WHAT THIS TASK INVOLVES. Exactly the lines from the start of the entries through the line with "통해 오케스트레이션되는 시스템" are required in the output, with no pictures among them.

-- THE DATA follows --

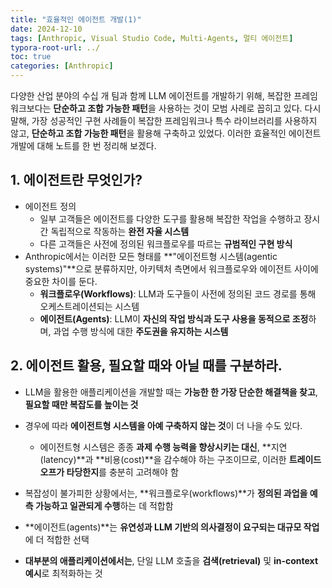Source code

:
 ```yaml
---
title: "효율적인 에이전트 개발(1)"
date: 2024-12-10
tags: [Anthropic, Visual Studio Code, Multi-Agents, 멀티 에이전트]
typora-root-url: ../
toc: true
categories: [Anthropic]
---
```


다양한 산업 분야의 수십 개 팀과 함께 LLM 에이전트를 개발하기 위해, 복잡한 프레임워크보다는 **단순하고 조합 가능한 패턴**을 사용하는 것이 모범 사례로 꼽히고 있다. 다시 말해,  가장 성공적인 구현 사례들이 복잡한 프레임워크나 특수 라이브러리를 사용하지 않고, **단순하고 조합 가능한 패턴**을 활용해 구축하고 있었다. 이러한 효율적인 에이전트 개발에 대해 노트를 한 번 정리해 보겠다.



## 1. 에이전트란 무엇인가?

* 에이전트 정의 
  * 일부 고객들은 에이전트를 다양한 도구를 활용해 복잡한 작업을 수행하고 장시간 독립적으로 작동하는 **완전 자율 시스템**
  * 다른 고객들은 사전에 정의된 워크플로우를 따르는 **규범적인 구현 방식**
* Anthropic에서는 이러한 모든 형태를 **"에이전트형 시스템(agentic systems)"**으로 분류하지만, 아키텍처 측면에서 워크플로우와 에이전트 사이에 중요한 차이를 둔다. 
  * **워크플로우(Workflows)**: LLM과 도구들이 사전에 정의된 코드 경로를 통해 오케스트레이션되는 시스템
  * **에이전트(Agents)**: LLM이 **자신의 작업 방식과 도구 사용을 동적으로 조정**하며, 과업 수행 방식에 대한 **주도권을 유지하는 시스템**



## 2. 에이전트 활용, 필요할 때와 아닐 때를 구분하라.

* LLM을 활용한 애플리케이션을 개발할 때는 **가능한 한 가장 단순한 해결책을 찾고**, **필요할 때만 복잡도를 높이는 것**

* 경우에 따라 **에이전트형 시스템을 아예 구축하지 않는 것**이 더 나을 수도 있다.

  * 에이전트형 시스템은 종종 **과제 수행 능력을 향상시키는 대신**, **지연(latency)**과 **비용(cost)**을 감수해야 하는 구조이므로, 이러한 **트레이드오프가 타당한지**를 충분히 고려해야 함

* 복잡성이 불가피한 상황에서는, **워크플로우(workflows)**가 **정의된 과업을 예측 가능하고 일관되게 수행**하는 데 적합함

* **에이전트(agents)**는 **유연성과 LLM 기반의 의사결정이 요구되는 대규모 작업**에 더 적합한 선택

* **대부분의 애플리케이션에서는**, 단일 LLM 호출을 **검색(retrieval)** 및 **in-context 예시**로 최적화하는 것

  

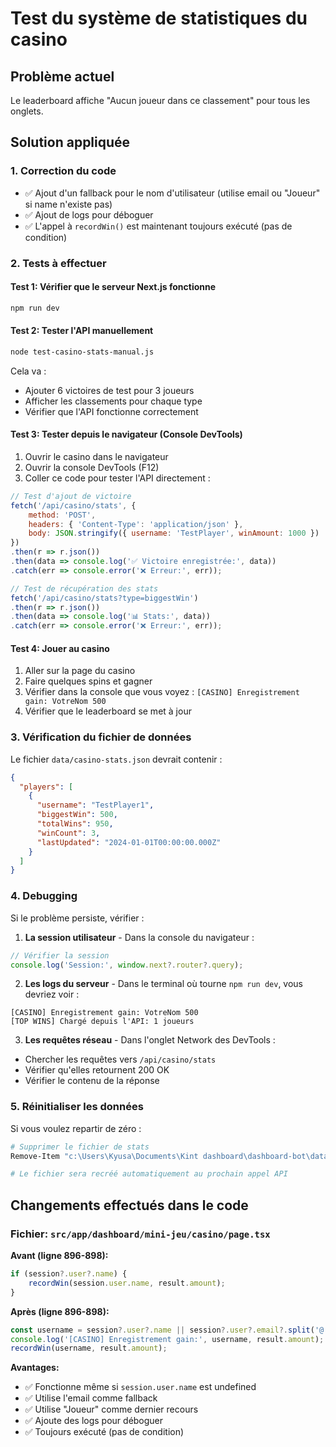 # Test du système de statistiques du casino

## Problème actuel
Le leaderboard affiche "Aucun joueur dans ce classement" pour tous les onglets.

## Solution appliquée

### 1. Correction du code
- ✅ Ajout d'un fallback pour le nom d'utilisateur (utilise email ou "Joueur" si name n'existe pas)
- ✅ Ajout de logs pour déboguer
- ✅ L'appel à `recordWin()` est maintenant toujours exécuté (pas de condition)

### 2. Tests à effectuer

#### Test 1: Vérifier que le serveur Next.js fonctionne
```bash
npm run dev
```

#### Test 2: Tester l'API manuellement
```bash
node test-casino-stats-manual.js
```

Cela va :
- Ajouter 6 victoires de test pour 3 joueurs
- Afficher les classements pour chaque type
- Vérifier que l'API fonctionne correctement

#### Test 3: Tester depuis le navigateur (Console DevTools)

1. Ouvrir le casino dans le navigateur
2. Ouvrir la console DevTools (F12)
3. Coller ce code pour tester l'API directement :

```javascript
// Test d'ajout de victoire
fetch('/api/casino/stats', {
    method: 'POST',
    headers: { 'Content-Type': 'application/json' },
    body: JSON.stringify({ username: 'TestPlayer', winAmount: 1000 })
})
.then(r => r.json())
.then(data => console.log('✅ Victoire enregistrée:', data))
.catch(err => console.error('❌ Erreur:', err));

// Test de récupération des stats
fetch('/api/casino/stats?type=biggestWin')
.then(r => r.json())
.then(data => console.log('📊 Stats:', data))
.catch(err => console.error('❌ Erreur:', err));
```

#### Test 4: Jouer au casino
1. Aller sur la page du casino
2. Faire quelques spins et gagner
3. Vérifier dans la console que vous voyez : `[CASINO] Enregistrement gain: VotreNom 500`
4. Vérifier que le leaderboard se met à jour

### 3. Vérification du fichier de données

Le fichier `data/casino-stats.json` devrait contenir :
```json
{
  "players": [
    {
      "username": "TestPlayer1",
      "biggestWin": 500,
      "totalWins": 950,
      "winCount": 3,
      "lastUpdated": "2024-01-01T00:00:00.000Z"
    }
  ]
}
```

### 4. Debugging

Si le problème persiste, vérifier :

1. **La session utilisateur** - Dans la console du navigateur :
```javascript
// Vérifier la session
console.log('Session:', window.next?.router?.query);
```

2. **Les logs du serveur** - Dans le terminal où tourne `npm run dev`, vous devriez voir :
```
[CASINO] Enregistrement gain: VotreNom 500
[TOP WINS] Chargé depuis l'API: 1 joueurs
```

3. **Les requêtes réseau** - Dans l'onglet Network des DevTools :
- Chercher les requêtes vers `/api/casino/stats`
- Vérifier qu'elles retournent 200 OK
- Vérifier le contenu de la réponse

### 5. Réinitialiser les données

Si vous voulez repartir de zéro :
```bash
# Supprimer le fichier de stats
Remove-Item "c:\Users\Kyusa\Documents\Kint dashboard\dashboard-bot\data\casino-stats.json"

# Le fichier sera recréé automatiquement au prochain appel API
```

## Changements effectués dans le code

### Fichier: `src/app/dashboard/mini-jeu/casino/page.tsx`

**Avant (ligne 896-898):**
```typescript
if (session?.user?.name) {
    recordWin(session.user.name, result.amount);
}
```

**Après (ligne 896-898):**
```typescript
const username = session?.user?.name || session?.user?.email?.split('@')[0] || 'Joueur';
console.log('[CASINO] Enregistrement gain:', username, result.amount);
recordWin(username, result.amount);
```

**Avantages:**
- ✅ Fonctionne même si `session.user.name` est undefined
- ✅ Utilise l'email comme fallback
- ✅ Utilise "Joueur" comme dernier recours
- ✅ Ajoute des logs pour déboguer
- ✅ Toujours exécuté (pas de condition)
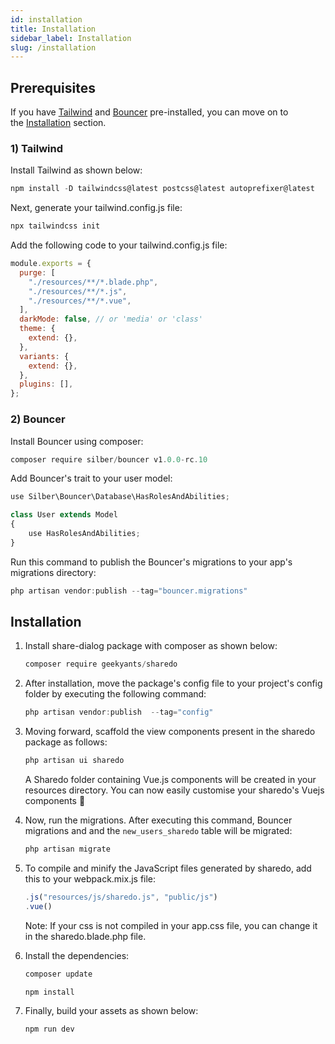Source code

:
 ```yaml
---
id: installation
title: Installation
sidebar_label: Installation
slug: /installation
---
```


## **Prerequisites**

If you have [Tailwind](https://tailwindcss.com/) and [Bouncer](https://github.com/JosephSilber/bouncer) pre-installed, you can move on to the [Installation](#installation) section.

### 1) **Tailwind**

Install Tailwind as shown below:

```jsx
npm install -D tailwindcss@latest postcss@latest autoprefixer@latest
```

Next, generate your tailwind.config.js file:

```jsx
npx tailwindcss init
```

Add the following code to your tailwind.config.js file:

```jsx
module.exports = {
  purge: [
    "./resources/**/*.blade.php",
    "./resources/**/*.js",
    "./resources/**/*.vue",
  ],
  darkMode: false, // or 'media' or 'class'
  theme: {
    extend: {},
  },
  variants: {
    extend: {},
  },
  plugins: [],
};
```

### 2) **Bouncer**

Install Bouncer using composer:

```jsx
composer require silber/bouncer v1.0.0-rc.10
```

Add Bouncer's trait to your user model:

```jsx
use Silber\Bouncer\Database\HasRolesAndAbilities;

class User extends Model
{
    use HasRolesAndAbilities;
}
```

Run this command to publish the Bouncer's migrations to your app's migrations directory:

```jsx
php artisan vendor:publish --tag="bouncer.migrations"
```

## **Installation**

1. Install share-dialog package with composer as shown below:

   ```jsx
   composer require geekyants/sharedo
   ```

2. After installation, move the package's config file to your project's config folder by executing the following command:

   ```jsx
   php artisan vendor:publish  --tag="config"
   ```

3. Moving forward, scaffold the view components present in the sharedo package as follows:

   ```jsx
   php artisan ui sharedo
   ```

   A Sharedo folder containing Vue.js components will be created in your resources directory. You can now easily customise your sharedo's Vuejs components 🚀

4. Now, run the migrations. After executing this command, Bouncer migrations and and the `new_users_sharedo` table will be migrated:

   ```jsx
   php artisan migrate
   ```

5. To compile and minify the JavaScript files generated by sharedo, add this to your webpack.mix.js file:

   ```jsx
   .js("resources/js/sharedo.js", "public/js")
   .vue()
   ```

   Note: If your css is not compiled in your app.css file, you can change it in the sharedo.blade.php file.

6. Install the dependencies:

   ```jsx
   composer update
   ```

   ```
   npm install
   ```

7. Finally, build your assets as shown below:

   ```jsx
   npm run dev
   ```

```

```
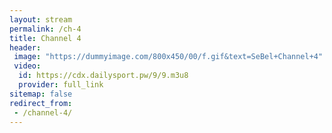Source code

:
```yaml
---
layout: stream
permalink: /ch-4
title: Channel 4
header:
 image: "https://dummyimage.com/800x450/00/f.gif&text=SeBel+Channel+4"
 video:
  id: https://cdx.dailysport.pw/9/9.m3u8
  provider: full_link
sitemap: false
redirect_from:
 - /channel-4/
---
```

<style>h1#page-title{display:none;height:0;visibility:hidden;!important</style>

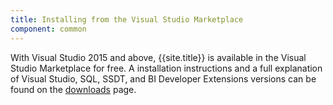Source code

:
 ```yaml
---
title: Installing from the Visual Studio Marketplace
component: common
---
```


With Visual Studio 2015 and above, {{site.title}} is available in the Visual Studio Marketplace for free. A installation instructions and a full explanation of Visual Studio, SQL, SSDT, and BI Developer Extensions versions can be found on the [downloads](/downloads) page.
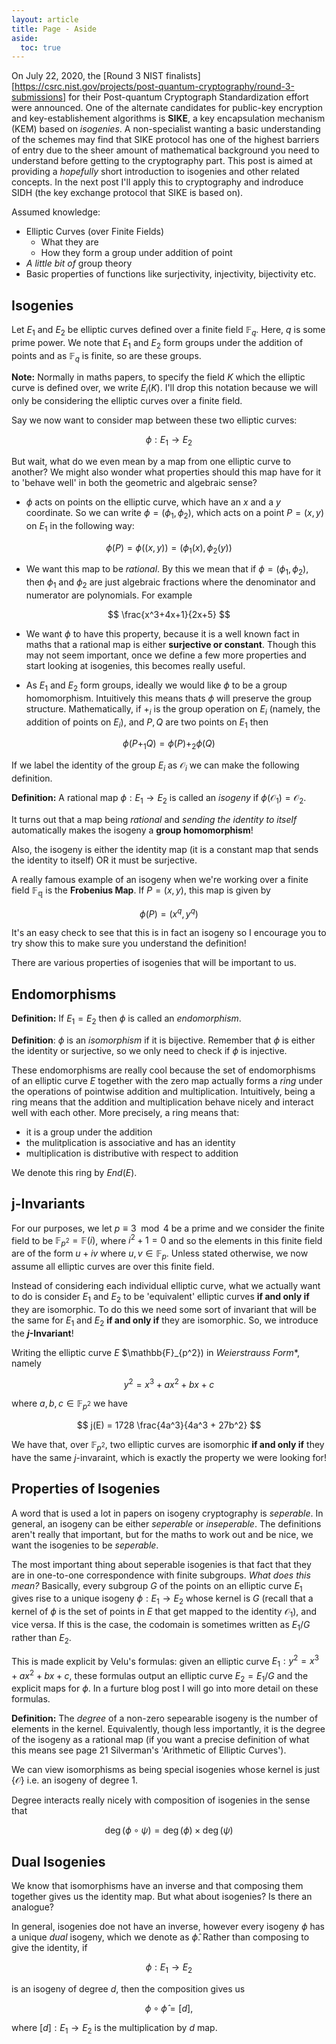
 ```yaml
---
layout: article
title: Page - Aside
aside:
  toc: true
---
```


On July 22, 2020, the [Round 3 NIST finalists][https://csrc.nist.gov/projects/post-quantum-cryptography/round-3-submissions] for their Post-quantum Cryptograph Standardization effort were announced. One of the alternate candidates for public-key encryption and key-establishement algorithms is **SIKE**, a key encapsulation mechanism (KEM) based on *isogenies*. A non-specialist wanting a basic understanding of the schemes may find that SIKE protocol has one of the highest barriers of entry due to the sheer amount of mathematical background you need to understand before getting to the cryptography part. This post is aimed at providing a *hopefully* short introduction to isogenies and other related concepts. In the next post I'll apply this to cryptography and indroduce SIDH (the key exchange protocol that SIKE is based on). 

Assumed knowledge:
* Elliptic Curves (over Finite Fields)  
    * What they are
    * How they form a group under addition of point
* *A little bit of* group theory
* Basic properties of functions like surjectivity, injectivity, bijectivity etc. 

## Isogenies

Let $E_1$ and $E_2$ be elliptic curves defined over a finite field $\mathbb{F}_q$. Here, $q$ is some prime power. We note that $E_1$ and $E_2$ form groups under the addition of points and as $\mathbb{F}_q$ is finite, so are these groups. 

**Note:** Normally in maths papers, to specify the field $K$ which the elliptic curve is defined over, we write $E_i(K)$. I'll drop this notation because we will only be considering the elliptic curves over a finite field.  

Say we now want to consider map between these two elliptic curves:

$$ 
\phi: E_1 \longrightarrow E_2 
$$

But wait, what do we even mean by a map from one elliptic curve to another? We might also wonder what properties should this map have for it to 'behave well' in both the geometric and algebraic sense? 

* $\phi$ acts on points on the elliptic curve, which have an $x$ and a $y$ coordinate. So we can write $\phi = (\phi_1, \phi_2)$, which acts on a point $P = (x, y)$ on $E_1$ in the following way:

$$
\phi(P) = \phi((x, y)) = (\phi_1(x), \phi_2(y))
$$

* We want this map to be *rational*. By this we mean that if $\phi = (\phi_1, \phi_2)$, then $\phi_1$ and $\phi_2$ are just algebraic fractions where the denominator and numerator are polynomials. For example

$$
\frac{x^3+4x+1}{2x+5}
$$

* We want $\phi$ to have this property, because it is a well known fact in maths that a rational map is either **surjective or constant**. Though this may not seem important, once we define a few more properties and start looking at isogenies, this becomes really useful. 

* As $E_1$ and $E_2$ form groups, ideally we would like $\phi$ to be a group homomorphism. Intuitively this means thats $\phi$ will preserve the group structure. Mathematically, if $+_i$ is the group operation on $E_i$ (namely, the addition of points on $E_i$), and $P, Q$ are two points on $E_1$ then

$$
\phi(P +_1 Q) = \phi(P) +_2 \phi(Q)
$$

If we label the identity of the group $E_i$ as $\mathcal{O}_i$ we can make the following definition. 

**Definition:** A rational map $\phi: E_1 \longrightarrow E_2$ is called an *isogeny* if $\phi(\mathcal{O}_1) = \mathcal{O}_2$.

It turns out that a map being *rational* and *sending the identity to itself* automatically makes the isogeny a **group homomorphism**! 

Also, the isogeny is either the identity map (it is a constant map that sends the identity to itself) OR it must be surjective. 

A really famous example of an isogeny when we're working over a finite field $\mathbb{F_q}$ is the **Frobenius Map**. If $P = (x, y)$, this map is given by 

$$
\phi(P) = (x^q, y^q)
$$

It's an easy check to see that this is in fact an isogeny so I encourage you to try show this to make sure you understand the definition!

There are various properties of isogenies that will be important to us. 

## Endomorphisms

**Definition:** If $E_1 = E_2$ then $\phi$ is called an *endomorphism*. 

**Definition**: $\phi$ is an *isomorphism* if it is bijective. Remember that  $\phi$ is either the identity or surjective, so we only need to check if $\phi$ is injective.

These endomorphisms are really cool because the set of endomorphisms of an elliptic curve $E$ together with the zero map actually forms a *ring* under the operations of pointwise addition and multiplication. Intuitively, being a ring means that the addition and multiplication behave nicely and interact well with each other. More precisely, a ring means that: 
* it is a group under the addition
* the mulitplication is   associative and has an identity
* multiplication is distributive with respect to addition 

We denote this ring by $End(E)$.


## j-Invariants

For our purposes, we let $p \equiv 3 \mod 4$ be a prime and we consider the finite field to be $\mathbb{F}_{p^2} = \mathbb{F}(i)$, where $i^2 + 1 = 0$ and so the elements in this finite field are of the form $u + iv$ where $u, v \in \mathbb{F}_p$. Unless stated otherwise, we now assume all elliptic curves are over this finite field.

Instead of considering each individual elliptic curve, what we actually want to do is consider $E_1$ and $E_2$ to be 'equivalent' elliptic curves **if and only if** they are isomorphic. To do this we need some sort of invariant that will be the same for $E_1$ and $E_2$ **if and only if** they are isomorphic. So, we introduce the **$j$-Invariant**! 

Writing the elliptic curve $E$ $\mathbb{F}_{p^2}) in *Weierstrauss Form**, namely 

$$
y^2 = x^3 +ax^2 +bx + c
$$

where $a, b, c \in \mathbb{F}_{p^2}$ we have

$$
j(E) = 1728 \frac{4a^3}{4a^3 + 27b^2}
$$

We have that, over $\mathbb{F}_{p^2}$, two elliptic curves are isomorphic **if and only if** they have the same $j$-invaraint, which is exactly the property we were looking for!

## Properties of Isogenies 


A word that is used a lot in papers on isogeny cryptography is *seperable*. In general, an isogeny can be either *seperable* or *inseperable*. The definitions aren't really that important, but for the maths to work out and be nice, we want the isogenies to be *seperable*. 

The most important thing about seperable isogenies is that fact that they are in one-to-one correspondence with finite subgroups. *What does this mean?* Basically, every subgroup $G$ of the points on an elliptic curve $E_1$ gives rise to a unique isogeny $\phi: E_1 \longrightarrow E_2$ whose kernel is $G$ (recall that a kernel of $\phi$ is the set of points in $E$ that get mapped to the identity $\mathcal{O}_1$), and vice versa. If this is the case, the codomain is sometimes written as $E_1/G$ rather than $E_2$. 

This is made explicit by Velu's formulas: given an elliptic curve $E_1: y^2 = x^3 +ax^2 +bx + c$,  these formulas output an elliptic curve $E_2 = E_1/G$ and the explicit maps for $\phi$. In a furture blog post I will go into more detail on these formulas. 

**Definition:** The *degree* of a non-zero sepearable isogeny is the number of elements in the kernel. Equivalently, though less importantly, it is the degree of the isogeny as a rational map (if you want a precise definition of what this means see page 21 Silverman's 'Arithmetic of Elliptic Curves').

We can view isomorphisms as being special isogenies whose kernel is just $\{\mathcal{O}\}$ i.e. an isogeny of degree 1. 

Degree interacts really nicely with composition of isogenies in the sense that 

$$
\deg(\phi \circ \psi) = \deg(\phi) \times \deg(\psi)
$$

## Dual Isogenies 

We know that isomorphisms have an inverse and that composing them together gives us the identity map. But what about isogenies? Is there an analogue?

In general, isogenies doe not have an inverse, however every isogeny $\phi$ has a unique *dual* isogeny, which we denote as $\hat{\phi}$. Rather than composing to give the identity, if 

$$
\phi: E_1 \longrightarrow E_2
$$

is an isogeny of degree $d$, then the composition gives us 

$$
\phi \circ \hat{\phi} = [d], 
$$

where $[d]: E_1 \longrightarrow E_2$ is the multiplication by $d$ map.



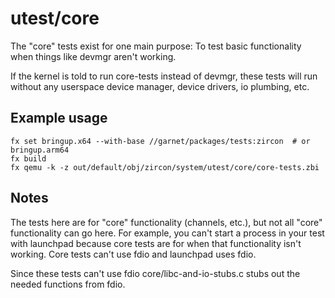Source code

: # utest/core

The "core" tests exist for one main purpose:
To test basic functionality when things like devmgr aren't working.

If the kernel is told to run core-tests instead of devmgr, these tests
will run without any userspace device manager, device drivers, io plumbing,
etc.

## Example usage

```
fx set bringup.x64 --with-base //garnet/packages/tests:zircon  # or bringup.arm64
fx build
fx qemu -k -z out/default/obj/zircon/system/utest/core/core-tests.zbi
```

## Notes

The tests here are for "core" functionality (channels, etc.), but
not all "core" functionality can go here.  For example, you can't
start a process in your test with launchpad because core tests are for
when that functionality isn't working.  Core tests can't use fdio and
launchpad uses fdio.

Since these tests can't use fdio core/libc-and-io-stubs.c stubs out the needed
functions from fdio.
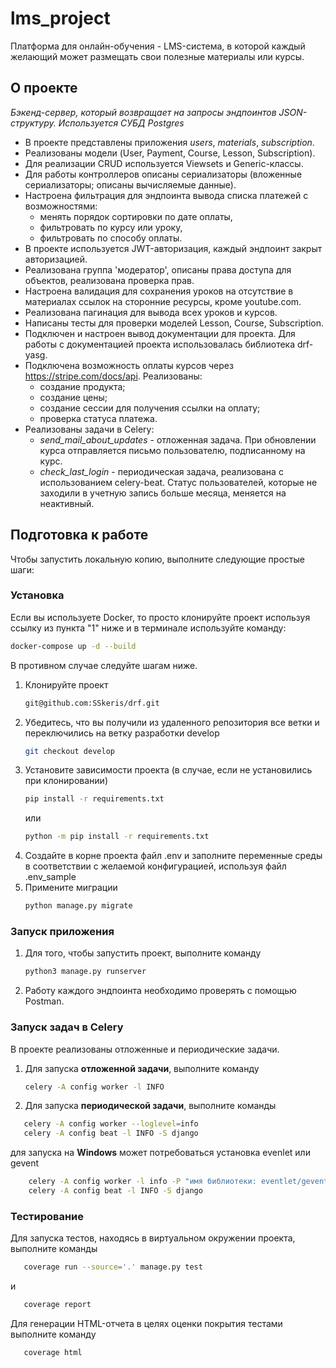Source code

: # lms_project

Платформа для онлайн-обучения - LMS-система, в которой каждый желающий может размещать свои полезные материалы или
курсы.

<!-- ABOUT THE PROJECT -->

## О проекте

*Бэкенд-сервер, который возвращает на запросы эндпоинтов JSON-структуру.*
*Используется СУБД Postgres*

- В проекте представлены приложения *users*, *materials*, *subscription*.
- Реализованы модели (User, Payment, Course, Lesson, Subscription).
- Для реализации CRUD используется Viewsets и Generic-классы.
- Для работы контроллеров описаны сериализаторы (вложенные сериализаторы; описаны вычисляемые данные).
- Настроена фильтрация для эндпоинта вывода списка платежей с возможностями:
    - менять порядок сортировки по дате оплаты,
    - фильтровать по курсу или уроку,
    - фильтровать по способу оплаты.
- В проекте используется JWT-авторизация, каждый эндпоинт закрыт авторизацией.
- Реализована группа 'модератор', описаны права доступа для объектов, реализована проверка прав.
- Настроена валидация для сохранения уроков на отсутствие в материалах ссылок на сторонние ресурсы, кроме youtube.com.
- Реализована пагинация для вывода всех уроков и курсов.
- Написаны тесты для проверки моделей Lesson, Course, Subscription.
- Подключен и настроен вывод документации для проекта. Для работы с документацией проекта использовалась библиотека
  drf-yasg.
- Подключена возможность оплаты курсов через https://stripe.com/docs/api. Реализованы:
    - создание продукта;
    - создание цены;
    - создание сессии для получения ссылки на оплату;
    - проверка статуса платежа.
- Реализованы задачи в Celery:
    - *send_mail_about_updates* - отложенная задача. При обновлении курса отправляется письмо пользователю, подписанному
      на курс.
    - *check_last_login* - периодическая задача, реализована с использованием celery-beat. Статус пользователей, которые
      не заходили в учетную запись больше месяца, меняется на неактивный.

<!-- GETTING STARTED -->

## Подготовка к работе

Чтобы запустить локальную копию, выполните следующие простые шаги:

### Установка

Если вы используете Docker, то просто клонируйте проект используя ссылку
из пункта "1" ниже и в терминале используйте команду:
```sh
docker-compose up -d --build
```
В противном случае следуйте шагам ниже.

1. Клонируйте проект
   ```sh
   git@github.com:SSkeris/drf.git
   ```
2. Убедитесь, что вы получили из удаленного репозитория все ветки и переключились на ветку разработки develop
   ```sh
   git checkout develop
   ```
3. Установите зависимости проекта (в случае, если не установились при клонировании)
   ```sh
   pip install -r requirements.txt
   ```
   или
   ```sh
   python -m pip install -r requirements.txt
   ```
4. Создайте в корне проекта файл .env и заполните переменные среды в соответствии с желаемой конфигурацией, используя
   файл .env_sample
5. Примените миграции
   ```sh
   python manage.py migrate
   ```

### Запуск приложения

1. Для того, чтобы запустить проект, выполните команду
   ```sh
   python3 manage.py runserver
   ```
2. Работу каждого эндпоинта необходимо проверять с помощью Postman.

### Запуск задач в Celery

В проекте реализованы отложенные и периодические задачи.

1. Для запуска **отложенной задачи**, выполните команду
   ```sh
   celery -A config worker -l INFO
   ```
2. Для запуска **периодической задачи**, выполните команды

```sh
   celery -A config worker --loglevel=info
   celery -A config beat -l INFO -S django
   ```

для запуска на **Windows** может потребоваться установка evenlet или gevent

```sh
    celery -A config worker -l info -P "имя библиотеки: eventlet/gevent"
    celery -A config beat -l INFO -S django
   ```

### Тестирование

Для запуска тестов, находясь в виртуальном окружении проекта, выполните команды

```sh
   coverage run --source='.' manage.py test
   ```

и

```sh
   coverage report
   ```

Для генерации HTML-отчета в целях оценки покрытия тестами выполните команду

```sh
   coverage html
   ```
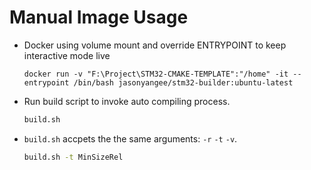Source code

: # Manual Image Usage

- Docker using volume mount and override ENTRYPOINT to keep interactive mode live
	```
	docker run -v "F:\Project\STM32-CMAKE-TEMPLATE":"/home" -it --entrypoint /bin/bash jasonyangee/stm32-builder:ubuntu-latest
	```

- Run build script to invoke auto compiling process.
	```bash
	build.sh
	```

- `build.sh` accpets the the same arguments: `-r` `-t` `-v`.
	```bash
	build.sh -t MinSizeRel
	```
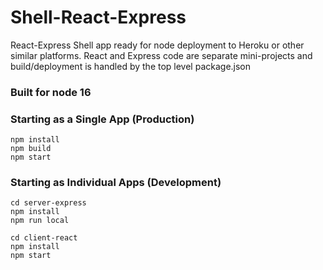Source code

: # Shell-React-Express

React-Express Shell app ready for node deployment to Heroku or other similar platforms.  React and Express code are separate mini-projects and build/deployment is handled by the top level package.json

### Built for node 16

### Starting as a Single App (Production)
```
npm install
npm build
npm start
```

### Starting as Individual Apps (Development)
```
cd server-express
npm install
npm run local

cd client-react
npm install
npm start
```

-- THE DATA concluded --

OUTPUT BELOW.
Source code

:
 ```yaml
---
title: "효율적인 에이전트 개발(1)"
date: 2024-12-10
tags: [Anthropic, Visual Studio Code, Multi-Agents, 멀티 에이전트]
typora-root-url: ../
toc: true
categories: [Anthropic]
---
```


다양한 산업 분야의 수십 개 팀과 함께 LLM 에이전트를 개발하기 위해, 복잡한 프레임워크보다는 **단순하고 조합 가능한 패턴**을 사용하는 것이 모범 사례로 꼽히고 있다. 다시 말해,  가장 성공적인 구현 사례들이 복잡한 프레임워크나 특수 라이브러리를 사용하지 않고, **단순하고 조합 가능한 패턴**을 활용해 구축하고 있었다. 이러한 효율적인 에이전트 개발에 대해 노트를 한 번 정리해 보겠다.



## 1. 에이전트란 무엇인가?

* 에이전트 정의 
  * 일부 고객들은 에이전트를 다양한 도구를 활용해 복잡한 작업을 수행하고 장시간 독립적으로 작동하는 **완전 자율 시스템**
  * 다른 고객들은 사전에 정의된 워크플로우를 따르는 **규범적인 구현 방식**
* Anthropic에서는 이러한 모든 형태를 **"에이전트형 시스템(agentic systems)"**으로 분류하지만, 아키텍처 측면에서 워크플로우와 에이전트 사이에 중요한 차이를 둔다. 
  * **워크플로우(Workflows)**: LLM과 도구들이 사전에 정의된 코드 경로를 통해 오케스트레이션되는 시스템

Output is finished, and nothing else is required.